▸ **Aim of the exercise**
Your answer should be the exact lines of the data below from the one containing "La colonne sur" through the one containing "SAGEConv avec 3"; please include nothing else.

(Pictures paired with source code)
[Start of Attachment]

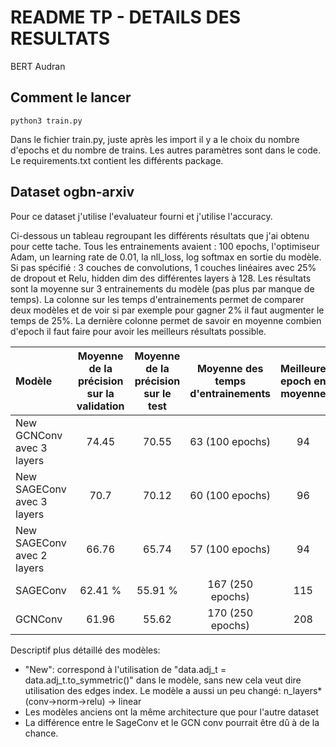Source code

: # README TP - DETAILS DES RESULTATS
BERT Audran

## Comment le lancer

```
python3 train.py
```

Dans le fichier train.py, juste après les import il y a le choix du nombre d'epochs et du nombre de trains.
Les autres paramètres sont dans le code.
Le requirements.txt contient les différents package.

## Dataset ogbn-arxiv

Pour ce dataset j'utilise l'evaluateur fourni et j'utilise l'accuracy.

Ci-dessous un tableau regroupant les différents résultats que j'ai obtenu pour cette tache. 
Tous les entrainements avaient : 100 epochs, l'optimiseur Adam, un learning rate de 0.01, la nll_loss, log softmax en sortie du modèle. Si pas spécifié : 3 couches de convolutions, 1 couches linéaires avec 25% de dropout et Relu, hidden dim des différentes layers à 128.
Les résultats sont la moyenne sur 3 entrainements du modèle (pas plus par manque de temps).
La colonne sur les temps d'entrainements permet de comparer deux modèles et de voir si par exemple pour gagner 2% il faut augmenter le temps de 25%.
La dernière colonne permet de savoir en moyenne combien d'epoch il faut faire pour avoir les meilleurs résultats possible.

| Modèle                     | Moyenne de la précision sur la validation | Moyenne de la précision sur le test | Moyenne des temps d'entrainements | Meilleure epoch en moyenne |
|:---------------------------|:-----------------------------------------:|:-----------------------------------:|:---------------------------------:|:--------------------------:|
| New GCNConv avec 3 layers  |                   74.45                   |                70.55                |          63 (100 epochs)          |             94             |
| New SAGEConv avec 3 layers |                   70.7                    |                70.12                |          60 (100 epochs)          |             96             |
| New SAGEConv avec 2 layers |                   66.76                   |                65.74                |          57 (100 epochs)          |             94             |
| SAGEConv                   |                  62.41 %                  |               55.91 %               |         167 (250 epochs)          |            115             |
| GCNConv                    |                   61.96                   |                55.62                |         170 (250 epochs)          |            208             |

Descriptif plus détaillé des modèles:
- "New": correspond à l'utilisation de "data.adj_t = data.adj_t.to_symmetric()" dans le modèle, sans new cela veut dire utilisation des edges index. Le modèle a aussi un peu changé: n_layers*(conv->norm->relu) -> linear
- Les modèles anciens ont la même architecture que pour l'autre dataset
- La différence entre le SageConv et le GCN conv pourrait être dû à de la chance.

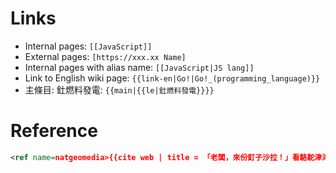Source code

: Links
=====
* Internal pages: `[[JavaScript]]`
* External pages: `[https://xxx.xx Name]`
* Internal pages with alias name: `[[JavaScript|JS lang]]`
* Link to English wiki page: `{{link-en|Go!|Go!_(programming_language)}}`
* 主條目: 釷燃料發電: `{{main|{{le|釷燃料發電}}}}`

Reference
======
```xml
<ref name=natgeomedia>{{cite web | title = 「老闆，來份釘子沙拉！」看駱駝津津有味地大啖仙人掌 | work = National Geographic Magazine | accessdate = 3 June 2018 | url = https://www.youtube.com/watch?v=I-VIPgK2VAg }}</ref>
```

[End of Attachment]

▸ **Task solution**
La colonne sur les temps d'entrainements permet de comparer deux modèles et de voir si par exemple pour gagner 2% il faut augmenter le temps de 25%.
La dernière colonne permet de savoir en moyenne combien d'epoch il faut faire pour avoir les meilleurs résultats possible.

| Modèle                     | Moyenne de la précision sur la validation | Moyenne de la précision sur le test | Moyenne des temps d'entrainements | Meilleure epoch en moyenne |
|:---------------------------|:-----------------------------------------:|:-----------------------------------:|:---------------------------------:|:--------------------------:|
| New GCNConv avec 3 layers  |                   74.45                   |                70.55                |          63 (100 epochs)          |             94             |
| New SAGEConv avec 3 layers |                   70.7                    |                70.12                |          60 (100 epochs)          |             96             |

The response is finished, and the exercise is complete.